The slow rollout of the Biden-approved EV stations is in part due to cumbersome rules and regulations required to access the money. That’s no surprise.
But it’s actually having a broader negative impact, slowing the growth of EV stations overall.
In the two years before Biden signed that infrastructure bill, the number of EV charging stations grew by roughly 20,000, according to data compiled by the Department of Energy. In the two years since, just 16,000 stations went online, even as EV sales accelerated. The result is that the ratio of charging stations to EVs is about half what it was in 2021. The administration says not to worry, because the buildout will soon take off. We aren’t holding our breath.
But even if the stations do start to roll out, these numbers don’t account for the large number of charging ports that aren’t working at any given time because of communication failures, power outages, software bugs, or other problems with the complicated tech.
A survey by J.D. Power found that almost 21% of drivers using public charging stations reported malfunctions. And when a Wall Street Journal reporter went around to 30 fast-charging stations in the Los Angeles area, she encountered problems at more than 40% of them.
Even the new ones Biden is spending $7.5 billion to install, which are supposed to meet 95% reliability standards, don’t work as advertised.

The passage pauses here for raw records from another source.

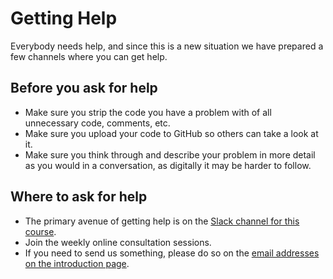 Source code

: # Getting Help

Everybody needs help, and since this is a new situation we have prepared a few channels where you
can get help.

## Before you ask for help

- Make sure you strip the code you have a problem with of all unnecessary code, comments, etc.
- Make sure you upload your code to GitHub so others can take a look at it.
- Make sure you think through and describe your problem in more detail as you would in a 
  conversation, as digitally it may be harder to follow.

## Where to ask for help

- The primary avenue of getting help is on the [Slack channel for this course](https://join.slack.com/t/cloud-computing-2020/shared_invite/zt-e5xq8r07-BtUH_yft2Pol_akLvL2LKQ).
- Join the weekly online consultation sessions.
- If you need to send us something, please do so on the [email addresses on the introduction page](../../index.md).
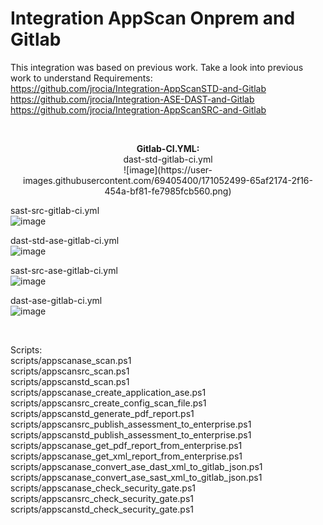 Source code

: # Integration AppScan Onprem and Gitlab<br>

This integration was based on previous work. Take a look into previous work to understand Requirements:<br>
https://github.com/jrocia/Integration-AppScanSTD-and-Gitlab<br>
https://github.com/jrocia/Integration-ASE-DAST-and-Gitlab<br>
https://github.com/jrocia/Integration-AppScanSRC-and-Gitlab<br>

<br>
<b><p align="center">Gitlab-CI.YML:<br></b>
dast-std-gitlab-ci.yml<br>
![image](https://user-images.githubusercontent.com/69405400/171052499-65af2174-2f16-454a-bf81-fe7985fcb560.png)

sast-src-gitlab-ci.yml<br>
![image](https://user-images.githubusercontent.com/69405400/171052553-94a8864c-464a-4a18-bcf8-5e967101e75a.png)

dast-std-ase-gitlab-ci.yml<br>
![image](https://user-images.githubusercontent.com/69405400/171052601-57235dee-ba69-4af5-a609-361ca81ce438.png)

sast-src-ase-gitlab-ci.yml<br>
![image](https://user-images.githubusercontent.com/69405400/171052626-984b0fd1-4581-4bfa-bf65-dcc5f8976c8e.png)

dast-ase-gitlab-ci.yml<br>
![image](https://user-images.githubusercontent.com/69405400/171052657-c04fec45-fece-4f0a-b1e4-e0c72219d610.png)
</p>

<br>

Scripts:<br>
scripts/appscanase_scan.ps1<br>
scripts/appscansrc_scan.ps1<br>
scripts/appscanstd_scan.ps1<br>
scripts/appscanase_create_application_ase.ps1<br>
scripts/appscansrc_create_config_scan_file.ps1<br>
scripts/appscanstd_generate_pdf_report.ps1<br>
scripts/appscansrc_publish_assessment_to_enterprise.ps1<br>
scripts/appscanstd_publish_assessment_to_enterprise.ps1<br>
scripts/appscanase_get_pdf_report_from_enterprise.ps1<br>
scripts/appscanase_get_xml_report_from_enterprise.ps1<br>
scripts/appscanase_convert_ase_dast_xml_to_gitlab_json.ps1<br>
scripts/appscanase_convert_ase_sast_xml_to_gitlab_json.ps1<br>
scripts/appscanase_check_security_gate.ps1<br>
scripts/appscansrc_check_security_gate.ps1<br>
scripts/appscanstd_check_security_gate.ps1<br>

When Green Biz tested one of the new stations in New York in January – just a month after it was installed – it found that two of the four chargers had malfunctioning credit card readers, one had a blank screen, and the other was completely unusable.
There’s still another problem that EV zealots ignore. Because it takes far longer to charge an electric car than it does to fill up a gas tank, there would have to be multiples more charging ports than gas pumps to prevent massive lines from forming at charging stations.

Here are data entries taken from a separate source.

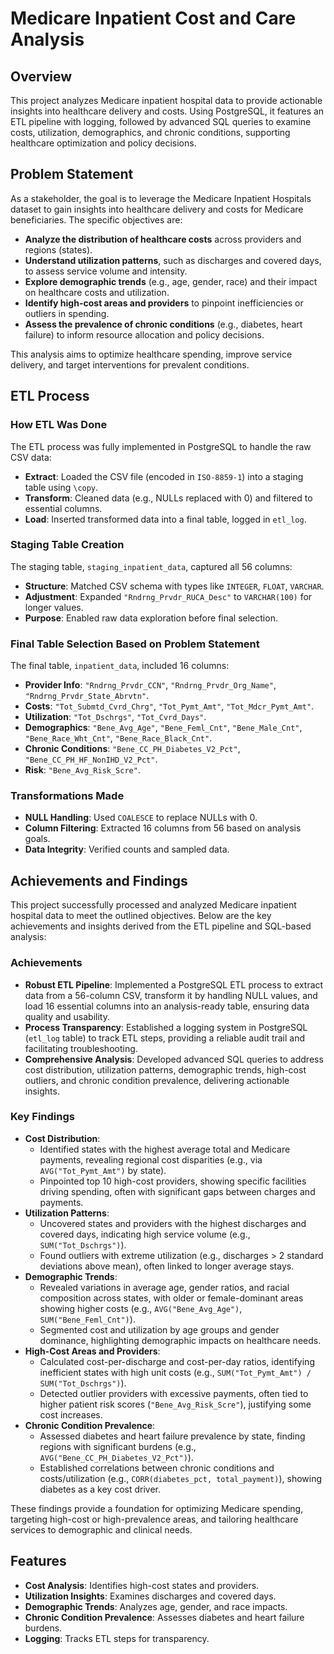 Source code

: # Medicare Inpatient Cost and Care Analysis

## Overview
This project analyzes Medicare inpatient hospital data to provide actionable insights into healthcare delivery and costs. Using PostgreSQL, it features an ETL pipeline with logging, followed by advanced SQL queries to examine costs, utilization, demographics, and chronic conditions, supporting healthcare optimization and policy decisions.

## Problem Statement
As a stakeholder, the goal is to leverage the Medicare Inpatient Hospitals dataset to gain insights into healthcare delivery and costs for Medicare beneficiaries. The specific objectives are:
- **Analyze the distribution of healthcare costs** across providers and regions (states).
- **Understand utilization patterns**, such as discharges and covered days, to assess service volume and intensity.
- **Explore demographic trends** (e.g., age, gender, race) and their impact on healthcare costs and utilization.
- **Identify high-cost areas and providers** to pinpoint inefficiencies or outliers in spending.
- **Assess the prevalence of chronic conditions** (e.g., diabetes, heart failure) to inform resource allocation and policy decisions.

This analysis aims to optimize healthcare spending, improve service delivery, and target interventions for prevalent conditions.

## ETL Process
### How ETL Was Done
The ETL process was fully implemented in PostgreSQL to handle the raw CSV data:
- **Extract**: Loaded the CSV file (encoded in `ISO-8859-1`) into a staging table using `\copy`.
- **Transform**: Cleaned data (e.g., NULLs replaced with 0) and filtered to essential columns.
- **Load**: Inserted transformed data into a final table, logged in `etl_log`.

### Staging Table Creation
The staging table, `staging_inpatient_data`, captured all 56 columns:
- **Structure**: Matched CSV schema with types like `INTEGER`, `FLOAT`, `VARCHAR`.
- **Adjustment**: Expanded `"Rndrng_Prvdr_RUCA_Desc"` to `VARCHAR(100)` for longer values.
- **Purpose**: Enabled raw data exploration before final selection.

### Final Table Selection Based on Problem Statement
The final table, `inpatient_data`, included 16 columns:
- **Provider Info**: `"Rndrng_Prvdr_CCN"`, `"Rndrng_Prvdr_Org_Name"`, `"Rndrng_Prvdr_State_Abrvtn"`.
- **Costs**: `"Tot_Submtd_Cvrd_Chrg"`, `"Tot_Pymt_Amt"`, `"Tot_Mdcr_Pymt_Amt"`.
- **Utilization**: `"Tot_Dschrgs"`, `"Tot_Cvrd_Days"`.
- **Demographics**: `"Bene_Avg_Age"`, `"Bene_Feml_Cnt"`, `"Bene_Male_Cnt"`, `"Bene_Race_Wht_Cnt"`, `"Bene_Race_Black_Cnt"`.
- **Chronic Conditions**: `"Bene_CC_PH_Diabetes_V2_Pct"`, `"Bene_CC_PH_HF_NonIHD_V2_Pct"`.
- **Risk**: `"Bene_Avg_Risk_Scre"`.

### Transformations Made
- **NULL Handling**: Used `COALESCE` to replace NULLs with 0.
- **Column Filtering**: Extracted 16 columns from 56 based on analysis goals.
- **Data Integrity**: Verified counts and sampled data.

## Achievements and Findings

This project successfully processed and analyzed Medicare inpatient hospital data to meet the outlined objectives. Below are the key achievements and insights derived from the ETL pipeline and SQL-based analysis:

### Achievements
- **Robust ETL Pipeline**: Implemented a PostgreSQL ETL process to extract data from a 56-column CSV, transform it by handling NULL values, and load 16 essential columns into an analysis-ready table, ensuring data quality and usability.
- **Process Transparency**: Established a logging system in PostgreSQL (`etl_log` table) to track ETL steps, providing a reliable audit trail and facilitating troubleshooting.
- **Comprehensive Analysis**: Developed advanced SQL queries to address cost distribution, utilization patterns, demographic trends, high-cost outliers, and chronic condition prevalence, delivering actionable insights.

### Key Findings
- **Cost Distribution**:
  - Identified states with the highest average total and Medicare payments, revealing regional cost disparities (e.g., via `AVG("Tot_Pymt_Amt")` by state).
  - Pinpointed top 10 high-cost providers, showing specific facilities driving spending, often with significant gaps between charges and payments.
- **Utilization Patterns**:
  - Uncovered states and providers with the highest discharges and covered days, indicating high service volume (e.g., `SUM("Tot_Dschrgs")`).
  - Found outliers with extreme utilization (e.g., discharges > 2 standard deviations above mean), often linked to longer average stays.
- **Demographic Trends**:
  - Revealed variations in average age, gender ratios, and racial composition across states, with older or female-dominant areas showing higher costs (e.g., `AVG("Bene_Avg_Age")`, `SUM("Bene_Feml_Cnt")`).
  - Segmented cost and utilization by age groups and gender dominance, highlighting demographic impacts on healthcare needs.
- **High-Cost Areas and Providers**:
  - Calculated cost-per-discharge and cost-per-day ratios, identifying inefficient states with high unit costs (e.g., `SUM("Tot_Pymt_Amt") / SUM("Tot_Dschrgs")`).
  - Detected outlier providers with excessive payments, often tied to higher patient risk scores (`"Bene_Avg_Risk_Scre"`), justifying some cost increases.
- **Chronic Condition Prevalence**:
  - Assessed diabetes and heart failure prevalence by state, finding regions with significant burdens (e.g., `AVG("Bene_CC_PH_Diabetes_V2_Pct")`).
  - Established correlations between chronic conditions and costs/utilization (e.g., `CORR(diabetes_pct, total_payment)`), showing diabetes as a key cost driver.

These findings provide a foundation for optimizing Medicare spending, targeting high-cost or high-prevalence areas, and tailoring healthcare services to demographic and clinical needs.

## Features
- **Cost Analysis**: Identifies high-cost states and providers.
- **Utilization Insights**: Examines discharges and covered days.
- **Demographic Trends**: Analyzes age, gender, and race impacts.
- **Chronic Condition Prevalence**: Assesses diabetes and heart failure burdens.
- **Logging**: Tracks ETL steps for transparency.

Only 22% of all the ports today are “fast charging,” which despite the name still require about half an hour to charge an EV to 80%. The vast bulk of available ports are level 2 chargers, which require more than an hour to “fill” an EV battery. The remainder are level 1, which take more than a day.
“The average number of chargers per electric vehicle charging station should be significantly higher than the average number of pumps per gas station,” writes Joe Thomas in Medium.
Given that there are more than a million gas pumps in the country today, that means there’d have to be 10 times as many charging ports as Biden envisions for a fully electric fleet.
Biden has said that if consumers are to accept EVs, “electric charging stations have to be as easy to find as a gas station, and that’s what this will be.”
Sorry, Joe. That will never happen. No matter how much of our money you throw at it.
— Written by the I&I Editorial Board



Biden and progressives conjured up a problem and skipped straight to their preferred solution (the one where the government must be heavily involved and dictatorial) whereas most thinking people want to define the actual problem first. I can’t see that EVs solve anything. If the claimed problem is that vehicles emit CO2 then maybe the better approach — the one where everyone keeps their current vehicle — is to look at carbon neutral fuels. And even that’s assuming everyone can agree CO2 is some sort of problem.
There is a well-defined actual problem that CO2 emissions contribute to the greenhouse effect, and it’s not something that “Biden and progressives conjured up.” It’s been well known by everyone in the transportation field for many decades.
Given it’s a problem, EVs are always going to be a lot more efficient than carbon-neutral fuels because internal combustion involves a lot of energy loss. Everyone already replaces their vehicles over a cycle of a few decades, so “everyone keeps their current vehicle” doesn’t seem like a real requirement. And government has always been a big factor in transportation, because it impacts shared resources like roads and the environment.
It seems to me the only strong point you made above is “not everyone recognizes that CO2 emissions are a problem.” That points to the need for better scientific communication and education around this issue.
>>“not everyone recognizes that CO2 emissions are a problem.” That points to the need for better scientific communication and education around this issue.
Too late. It’s long been clear that talk of CO2 has been conjured as an excuse to apply solutions in search of a real problem, and what you think of “better scientific communication and education” sounds to me like “more propaganda.”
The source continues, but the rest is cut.